Additionally, [Appellant’s] Opposition to [Appellee’s]
Motion for Summary Judgment and brief in support were
filed on June 24, 2015, a day after argument.
Trial Ct. Op., 7/8/15, at 1-3.
On July 8, 2015, the court granted Appellee’s motion for summary
judgment. On July 15, 2015, Appellant filed a motion for reconsideration
which was expressly granted on July 16, 2015. The motion was denied,
following oral argument, on August 27, 2015. This timely appeal followed on
September 1, 2015.2 Appellant filed a court-ordered Pa.R.A.P. 1925(b)
statement of errors complained of on appeal.3 The trial court filed a
Pa.R.A.P. 1925(a) opinion incorporating its July 8th opinion.
2
The trial court expressly granted Appellant’s motion for reconsideration
within the thirty-day appeal period, thereby tolling the appeal period.

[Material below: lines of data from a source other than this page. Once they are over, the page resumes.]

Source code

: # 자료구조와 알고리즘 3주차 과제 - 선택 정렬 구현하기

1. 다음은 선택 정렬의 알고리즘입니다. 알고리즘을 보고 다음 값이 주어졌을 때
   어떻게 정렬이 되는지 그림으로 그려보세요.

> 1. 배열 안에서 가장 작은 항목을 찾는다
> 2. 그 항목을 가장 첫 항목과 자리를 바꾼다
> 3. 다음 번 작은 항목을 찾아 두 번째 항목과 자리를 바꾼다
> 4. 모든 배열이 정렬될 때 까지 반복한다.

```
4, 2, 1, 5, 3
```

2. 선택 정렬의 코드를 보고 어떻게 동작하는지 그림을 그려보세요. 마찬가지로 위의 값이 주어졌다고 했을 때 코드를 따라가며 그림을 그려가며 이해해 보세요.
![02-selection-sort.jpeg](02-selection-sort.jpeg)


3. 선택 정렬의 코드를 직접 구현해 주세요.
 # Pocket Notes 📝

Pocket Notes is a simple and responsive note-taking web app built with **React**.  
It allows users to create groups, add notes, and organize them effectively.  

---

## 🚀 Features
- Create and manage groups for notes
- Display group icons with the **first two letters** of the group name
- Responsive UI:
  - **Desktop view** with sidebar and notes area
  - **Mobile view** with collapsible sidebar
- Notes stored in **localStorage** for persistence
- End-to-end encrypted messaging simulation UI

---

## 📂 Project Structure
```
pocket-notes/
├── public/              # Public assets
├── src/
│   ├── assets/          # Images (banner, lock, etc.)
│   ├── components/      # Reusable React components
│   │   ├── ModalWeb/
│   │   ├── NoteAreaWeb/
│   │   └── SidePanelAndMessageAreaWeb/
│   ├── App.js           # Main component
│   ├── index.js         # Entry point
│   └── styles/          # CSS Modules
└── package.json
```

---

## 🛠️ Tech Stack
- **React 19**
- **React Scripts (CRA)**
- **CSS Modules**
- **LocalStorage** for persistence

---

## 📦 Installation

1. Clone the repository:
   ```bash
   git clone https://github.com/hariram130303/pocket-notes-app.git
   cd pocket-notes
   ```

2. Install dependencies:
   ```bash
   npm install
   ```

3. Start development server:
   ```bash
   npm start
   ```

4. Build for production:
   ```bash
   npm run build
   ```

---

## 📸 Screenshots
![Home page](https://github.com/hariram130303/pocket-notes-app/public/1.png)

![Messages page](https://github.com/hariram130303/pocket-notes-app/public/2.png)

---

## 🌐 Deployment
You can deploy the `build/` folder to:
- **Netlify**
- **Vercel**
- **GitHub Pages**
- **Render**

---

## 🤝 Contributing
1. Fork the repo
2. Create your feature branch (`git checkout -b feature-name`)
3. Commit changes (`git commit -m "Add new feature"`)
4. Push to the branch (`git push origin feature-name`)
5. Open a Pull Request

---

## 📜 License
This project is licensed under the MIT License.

See
Pa.R.A.P. 1701(b)(3) (stating: “Where a timely order of reconsideration is
entered under this paragraph, the time for filing a notice of appeal or
petition for review begins to run anew after the entry of the decision on
reconsideration, whether or not that decision amounts to a reaffirmation of
the prior determination of the trial court or other government unit”); Haines
v. Jones, 830 A.2d 579, 583 (Pa. Super. 2003). The trial court granted the
motion for summary judgment on July 8, 2015. The court expressly granted
reconsideration on July 16, 2015. Therefore, the instant appeal was timely.
See Jones, 830 A.2d at 583; Pa.R.A.P. 1701(b)(3).
3
Appellant raised the following issue in his Rule 1925(b) statement:
Under the circumstances of the case, [Appellant]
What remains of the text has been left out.